Let logged-in players manage their transaction-feed webhooks (PAR-151) from economy-explorer instead of raw API calls. Substrate/convenience UI over the same webhook_subscription table the dispatcher drives.

Decisions

• Owner-scoped, no API key. Webhooks owned by the player's Minecraft UUID, scoped to their personal account or any firm they have FINANCIAL/ADMIN access to (mirrors the financial-privacy gate).

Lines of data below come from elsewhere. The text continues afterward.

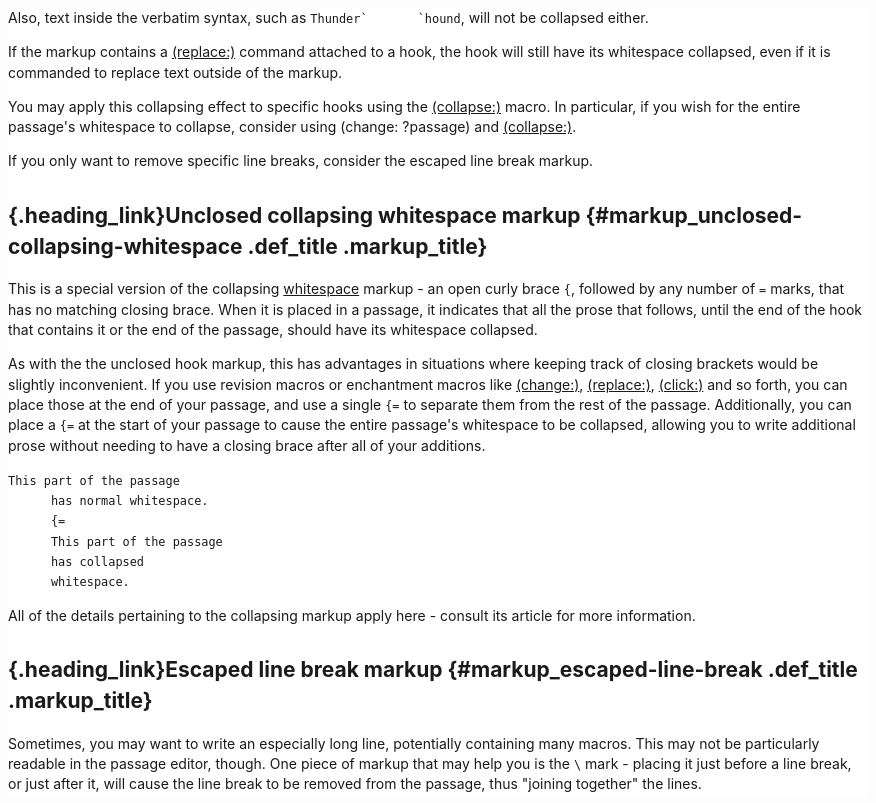 Also, text inside the verbatim syntax, such as
`` Thunder`       `hound ``, will not be collapsed either.

If the markup contains a [(replace:)](#macro_replace) command
attached to a hook, the hook will still have its whitespace collapsed,
even if it is commanded to replace text outside of the markup.

You may apply this collapsing effect to specific hooks using the
[(collapse:)](#macro_collapse) macro. In particular, if you
wish for the entire passage\'s whitespace to collapse, consider using
(change: ?passage) and [(collapse:)](#macro_collapse).

If you only want to remove specific line breaks, consider the escaped
line break markup.

## [](#markup_unclosed-collapsing-whitespace){.heading_link}Unclosed collapsing whitespace markup {#markup_unclosed-collapsing-whitespace .def_title .markup_title}

This is a special version of the collapsing
[whitespace](#markup_whitespace) markup - an open curly brace
`{`, followed by any number of `=` marks, that has no matching closing
brace. When it is placed in a passage, it indicates that all the prose
that follows, until the end of the hook that contains it or the end of
the passage, should have its whitespace collapsed.

As with the the unclosed hook markup, this has advantages in situations
where keeping track of closing brackets would be slightly inconvenient.
If you use revision macros or enchantment macros like
[(change:)](#macro_change),
[(replace:)](#macro_replace), [(click:)](#macro_click)
and so forth, you can place those at the end of your passage, and use a
single `{=` to separate them from the rest of the passage. Additionally,
you can place a `{=` at the start of your passage to cause the entire
passage\'s whitespace to be collapsed, allowing you to write additional
prose without needing to have a closing brace after all of your
additions.

    This part of the passage
          has normal whitespace.
          {=
          This part of the passage
          has collapsed
          whitespace.
          

All of the details pertaining to the collapsing markup apply here -
consult its article for more information.

## [](#markup_escaped-line-break){.heading_link}Escaped line break markup {#markup_escaped-line-break .def_title .markup_title}

Sometimes, you may want to write an especially long line, potentially
containing many macros. This may not be particularly readable in the
passage editor, though. One piece of markup that may help you is the `\`
mark - placing it just before a line break, or just after it, will cause
the line break to be removed from the passage, thus \"joining together\"
the lines.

Needs webhook_subscription.api_key_id made nullable — via a new V14 ALTER (V13 is already deployed, do NOT edit it).
• Delivery health view — read-only recent webhook_delivery rows per webhook.
• Direct-DB writes (explorer's established pattern): server action → Kysely DAL → audit → revalidate.

Cross-repo

• economy-flyway: V14 ALTER TABLE webhook_subscription MODIFY api_key_id INT UNSIGNED NULL.
• treasury-rest-api: WebhookSubscription.apiKeyId → Long; WebhookService.requireOwned null-safe (explorer rows not manageable via a REST key).
• economy-explorer: lib/sql/webhook.ts (DAL), lib/actions/webhooks.ts (actions + server-side scope authz), lib/util/ssrf.ts (TS SSRF port), app/me/webhooks/** (page + create form + row actions + delivery view), lib/db.ts (DB interface), /me nav link.

Security

Re-validate scope server-side (own personal account / hasFirmFinancialAccess); SSRF guard on URLs (dispatcher re-checks at delivery); secret shown once; owner-scoped ownership on edit/delete; audit; noindex + login/link gate.

Follow-up to PAR-151. Plan: parallel-whistling-swing.md.